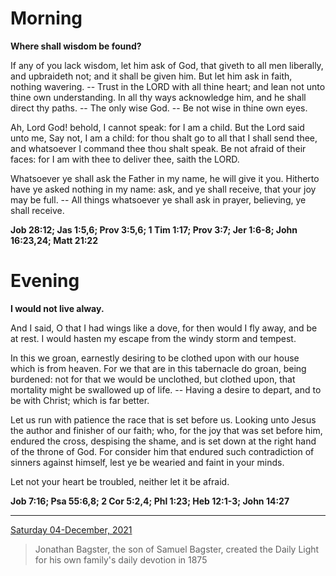 # Morning

**Where shall wisdom be found?**
 
If any of you lack wisdom, let him ask of God, that giveth to all men liberally, and upbraideth not; and it shall be given him. But let him ask in faith, nothing wavering. -- Trust in the LORD with all thine heart; and lean not unto thine own understanding. In all thy ways acknowledge him, and he shall direct thy paths. -- The only wise God. -- Be not wise in thine own eyes.
 
Ah, Lord God! behold, I cannot speak: for I am a child. But the Lord said unto me, Say not, I am a child: for thou shalt go to all that I shall send thee, and whatsoever I command thee thou shalt speak. Be not afraid of their faces: for I am with thee to deliver thee, saith the LORD.
 
Whatsoever ye shall ask the Father in my name, he will give it you. Hitherto have ye asked nothing in my name: ask, and ye shall receive, that your joy may be full. -- All things whatsoever ye shall ask in prayer, believing, ye shall receive.  

**Job 28:12; Jas 1:5,6; Prov 3:5,6; 1 Tim 1:17; Prov 3:7; Jer 1:6-8; John 16:23,24; Matt 21:22**

# Evening

**I would not live alway.**
 
And I said, O that I had wings like a dove, for then would I fly away, and be at rest. I would hasten my escape from the windy storm and tempest.
 
In this we groan, earnestly desiring to be clothed upon with our house which is from heaven. For we that are in this tabernacle do groan, being burdened: not for that we would be unclothed, but clothed upon, that mortality might be swallowed up of life. -- Having a desire to depart, and to be with Christ; which is far better.
 
Let us run with patience the race that is set before us. Looking unto Jesus the author and finisher of our faith; who, for the joy that was set before him, endured the cross, despising the shame, and is set down at the right hand of the throne of God. For consider him that endured such contradiction of sinners against himself, lest ye be wearied and faint in your minds.
 
Let not your heart be troubled, neither let it be afraid.  

**Job 7:16; Psa 55:6,8; 2 Cor 5:2,4; Phl 1:23; Heb 12:1-3; John 14:27**

---

[Saturday 04-December, 2021](https://t.me/s/daily_light)

> Jonathan Bagster, the son of Samuel Bagster, created the Daily Light for his own family's daily devotion in 1875

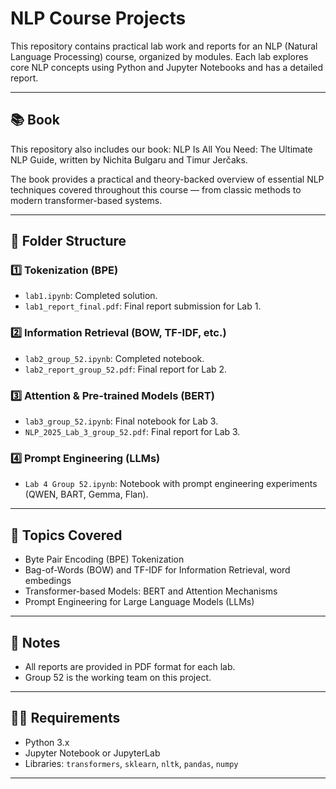 # NLP Course Projects

This repository contains practical lab work and reports for an NLP (Natural Language Processing) course, organized by modules. Each lab explores core NLP concepts using Python and Jupyter Notebooks and has a detailed report.

---
## 📚 Book
This repository also includes our book:
NLP Is All You Need: The Ultimate NLP Guide,
written by Nichita Bulgaru and Timur Jerčaks.

The book provides a practical and theory-backed overview of essential NLP techniques covered throughout this course — from classic methods to modern transformer-based systems.

---

## 📁 Folder Structure

### 1️⃣ **Tokenization (BPE)**
- `lab1.ipynb`: Completed solution.
- `lab1_report_final.pdf`: Final report submission for Lab 1.

### 2️⃣ **Information Retrieval (BOW, TF-IDF, etc.)**
- `lab2_group_52.ipynb`: Completed notebook.
- `lab2_report_group_52.pdf`: Final report for Lab 2.

### 3️⃣ **Attention & Pre-trained Models (BERT)**
- `lab3_group_52.ipynb`: Final notebook for Lab 3.
- `NLP_2025_Lab_3_group_52.pdf`: Final report for Lab 3.

### 4️⃣ **Prompt Engineering (LLMs)**
- `Lab 4 Group 52.ipynb`: Notebook with prompt engineering experiments (QWEN, BART, Gemma, Flan).

---

## 🧠 Topics Covered
- Byte Pair Encoding (BPE) Tokenization
- Bag-of-Words (BOW) and TF-IDF for Information Retrieval, word embedings
- Transformer-based Models: BERT and Attention Mechanisms
- Prompt Engineering for Large Language Models (LLMs)

---

## 📌 Notes
- All reports are provided in PDF format for each lab.
- Group 52 is the working team on this project.

---

## 🧑‍💻 Requirements
- Python 3.x
- Jupyter Notebook or JupyterLab
- Libraries: `transformers`, `sklearn`, `nltk`, `pandas`, `numpy`

---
○ ○ ○ ○ ○ ○ ○
● **Task statement**
In the listing above, find every line with the word "Retrieval" and copy it.

● **Response**
### 2️⃣ **Information Retrieval (BOW, TF-IDF, etc.)**
- Bag-of-Words (BOW) and TF-IDF for Information Retrieval, word embedings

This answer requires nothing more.